EU’s Iran payments vehicle ready – but stuck

German Foreign Minister Heiko Maas and French Foreign Minister Jean-Yves Le Drian (R) during a Foreign Affairs Council (FAC) in Brussels, Belgium, 21 January 2019. [Olivier Hoslet/EPA/EFE]

A payment mechanism the EU hopes will save the Iran nuclear deal by bypassing US sanctions is ready, diplomats said Monday (28 January), but is held up by disagreements among European countries.

The “Special Purpose Vehicle” is being put together by Germany, France and Britain, the European signatories to the 2015 accord that curbed Tehran’s nuclear ambitions in return for sanctions relief.

The entity, to be based in France with German governance and finance from all three countries, will allow Iran to receive payments despite Washington reimposing sanctions after ditching the deal.

US belittles EU's ‘special purpose vehicle’ as companies flee Iran

The United States is not too concerned by Europe’s idea for a special purpose vehicle (SPV) to get around US sanctions with Iran as companies are already withdrawing from the country in droves, the senior official for financial intelligence said.

“It will be registered, it is not yet registered. I would say that we are immediately before the point of the implementation of our plan,” German Foreign Minister Heiko Maas said at a meeting in Brussels organised by the Belgian government.

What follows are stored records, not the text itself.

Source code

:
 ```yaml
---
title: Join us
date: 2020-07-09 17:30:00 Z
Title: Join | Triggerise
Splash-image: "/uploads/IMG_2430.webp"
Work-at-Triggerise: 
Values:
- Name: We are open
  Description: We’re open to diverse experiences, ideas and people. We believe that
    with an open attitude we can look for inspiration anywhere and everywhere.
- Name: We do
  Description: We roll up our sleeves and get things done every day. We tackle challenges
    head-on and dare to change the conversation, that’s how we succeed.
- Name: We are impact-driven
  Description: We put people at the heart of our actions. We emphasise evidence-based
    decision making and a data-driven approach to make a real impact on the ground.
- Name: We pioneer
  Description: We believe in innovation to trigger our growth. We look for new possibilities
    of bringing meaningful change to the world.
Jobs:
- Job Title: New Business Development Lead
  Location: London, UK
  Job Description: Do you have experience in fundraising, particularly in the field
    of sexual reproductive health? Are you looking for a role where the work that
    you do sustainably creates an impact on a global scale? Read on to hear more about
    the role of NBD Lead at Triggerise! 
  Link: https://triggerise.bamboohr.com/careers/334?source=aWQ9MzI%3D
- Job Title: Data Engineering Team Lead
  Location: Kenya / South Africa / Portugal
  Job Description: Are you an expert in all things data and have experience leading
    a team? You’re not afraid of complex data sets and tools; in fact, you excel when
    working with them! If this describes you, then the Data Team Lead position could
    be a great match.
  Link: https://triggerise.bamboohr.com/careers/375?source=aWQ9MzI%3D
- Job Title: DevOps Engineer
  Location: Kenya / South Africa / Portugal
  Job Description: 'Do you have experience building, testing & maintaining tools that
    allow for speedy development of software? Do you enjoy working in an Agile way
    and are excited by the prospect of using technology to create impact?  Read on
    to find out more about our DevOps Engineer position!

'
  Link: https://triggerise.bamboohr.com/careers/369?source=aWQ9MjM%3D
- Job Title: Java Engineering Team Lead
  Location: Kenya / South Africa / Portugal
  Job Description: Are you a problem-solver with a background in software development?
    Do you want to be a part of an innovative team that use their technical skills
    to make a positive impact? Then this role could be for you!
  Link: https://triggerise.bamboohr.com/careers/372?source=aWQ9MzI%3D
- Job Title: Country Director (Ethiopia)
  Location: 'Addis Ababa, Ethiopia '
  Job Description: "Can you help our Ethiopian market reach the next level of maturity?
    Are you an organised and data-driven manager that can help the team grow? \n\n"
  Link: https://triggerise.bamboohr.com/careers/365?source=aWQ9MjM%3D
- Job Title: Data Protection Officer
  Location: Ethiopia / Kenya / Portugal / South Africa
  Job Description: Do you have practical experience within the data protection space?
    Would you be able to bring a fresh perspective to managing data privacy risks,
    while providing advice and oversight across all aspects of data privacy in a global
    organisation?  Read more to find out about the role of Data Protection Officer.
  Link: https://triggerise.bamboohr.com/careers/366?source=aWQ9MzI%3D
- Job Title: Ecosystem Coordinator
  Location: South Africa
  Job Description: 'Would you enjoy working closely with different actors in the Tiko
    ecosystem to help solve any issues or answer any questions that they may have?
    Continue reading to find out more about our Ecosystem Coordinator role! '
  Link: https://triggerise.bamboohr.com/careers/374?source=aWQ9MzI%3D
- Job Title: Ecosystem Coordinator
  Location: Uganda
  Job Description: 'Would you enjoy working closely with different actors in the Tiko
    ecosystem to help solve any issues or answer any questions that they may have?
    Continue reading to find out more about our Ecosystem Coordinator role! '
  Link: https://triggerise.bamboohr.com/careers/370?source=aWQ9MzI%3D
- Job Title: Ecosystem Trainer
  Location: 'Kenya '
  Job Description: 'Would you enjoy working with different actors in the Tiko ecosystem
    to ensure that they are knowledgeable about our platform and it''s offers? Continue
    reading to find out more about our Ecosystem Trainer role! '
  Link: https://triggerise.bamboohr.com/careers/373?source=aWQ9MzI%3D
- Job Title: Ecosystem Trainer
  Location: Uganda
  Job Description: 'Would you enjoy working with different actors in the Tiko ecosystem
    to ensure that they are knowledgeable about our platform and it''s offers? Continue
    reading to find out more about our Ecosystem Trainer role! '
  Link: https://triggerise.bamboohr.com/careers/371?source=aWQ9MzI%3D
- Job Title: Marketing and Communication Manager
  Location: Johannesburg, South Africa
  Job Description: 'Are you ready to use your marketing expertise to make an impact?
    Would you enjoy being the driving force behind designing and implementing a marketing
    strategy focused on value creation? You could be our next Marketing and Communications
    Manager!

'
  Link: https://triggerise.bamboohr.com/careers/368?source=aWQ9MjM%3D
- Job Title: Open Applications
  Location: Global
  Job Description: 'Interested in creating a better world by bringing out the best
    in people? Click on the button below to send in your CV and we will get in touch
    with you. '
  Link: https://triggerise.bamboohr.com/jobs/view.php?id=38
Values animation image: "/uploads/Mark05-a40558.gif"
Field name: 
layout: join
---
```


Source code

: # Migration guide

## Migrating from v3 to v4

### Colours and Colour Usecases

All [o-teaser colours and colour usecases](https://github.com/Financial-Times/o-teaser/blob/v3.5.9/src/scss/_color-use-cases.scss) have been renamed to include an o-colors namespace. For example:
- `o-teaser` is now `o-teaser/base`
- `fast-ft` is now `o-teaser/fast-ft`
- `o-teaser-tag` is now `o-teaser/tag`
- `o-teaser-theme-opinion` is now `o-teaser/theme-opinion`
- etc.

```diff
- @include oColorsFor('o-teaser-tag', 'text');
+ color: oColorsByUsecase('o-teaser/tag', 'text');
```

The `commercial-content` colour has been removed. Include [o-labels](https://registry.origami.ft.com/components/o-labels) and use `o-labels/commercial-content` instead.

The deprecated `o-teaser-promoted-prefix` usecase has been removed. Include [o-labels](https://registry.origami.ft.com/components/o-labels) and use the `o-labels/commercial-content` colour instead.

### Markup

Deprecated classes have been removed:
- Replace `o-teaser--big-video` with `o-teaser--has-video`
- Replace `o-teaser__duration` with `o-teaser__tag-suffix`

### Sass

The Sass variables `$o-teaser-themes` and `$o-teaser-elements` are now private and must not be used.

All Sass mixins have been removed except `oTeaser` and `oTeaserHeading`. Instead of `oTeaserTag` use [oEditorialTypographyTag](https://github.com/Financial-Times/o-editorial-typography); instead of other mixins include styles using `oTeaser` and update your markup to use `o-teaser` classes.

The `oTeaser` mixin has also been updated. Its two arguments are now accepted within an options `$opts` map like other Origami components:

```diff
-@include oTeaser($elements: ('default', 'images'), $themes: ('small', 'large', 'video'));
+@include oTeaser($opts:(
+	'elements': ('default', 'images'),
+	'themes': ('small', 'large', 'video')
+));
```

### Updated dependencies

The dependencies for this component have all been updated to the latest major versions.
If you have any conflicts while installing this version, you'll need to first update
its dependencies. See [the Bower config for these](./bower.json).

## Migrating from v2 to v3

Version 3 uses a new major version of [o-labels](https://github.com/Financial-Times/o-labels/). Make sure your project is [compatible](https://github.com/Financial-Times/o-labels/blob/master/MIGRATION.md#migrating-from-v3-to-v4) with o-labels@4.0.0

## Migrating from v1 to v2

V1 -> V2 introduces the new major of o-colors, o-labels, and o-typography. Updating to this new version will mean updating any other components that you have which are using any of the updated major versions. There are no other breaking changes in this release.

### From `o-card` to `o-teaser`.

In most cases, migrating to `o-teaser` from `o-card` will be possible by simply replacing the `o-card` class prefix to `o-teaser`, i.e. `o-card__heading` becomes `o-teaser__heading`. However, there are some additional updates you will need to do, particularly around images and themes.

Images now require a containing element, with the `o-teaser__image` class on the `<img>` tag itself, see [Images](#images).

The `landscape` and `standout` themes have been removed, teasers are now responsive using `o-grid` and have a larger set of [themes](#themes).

While the vehicle is the work of the three governments involved, the EU wants to launch it along with a formal statement on Iran endorsed by all 28 member states and addressing the whole spectrum of European concerns about the Islamic republic.

The EU has commended Iran for sticking to its commitments under the nuclear deal, but has growing concerns about Tehran’s ballistic missile programme, as well as its human rights record, its interference in Middle East conflicts and recent attempted attacks against opposition groups in Europe.

Diplomatic sources said that Italy and Spain have so far blocked the adoption of the statement, meaning it may have to wait until the next formal meeting of EU ministers on 12 February.

It is not clear whether Germany, France and Britain will wait for consensus on the statement or go ahead and launch the vehicle without it.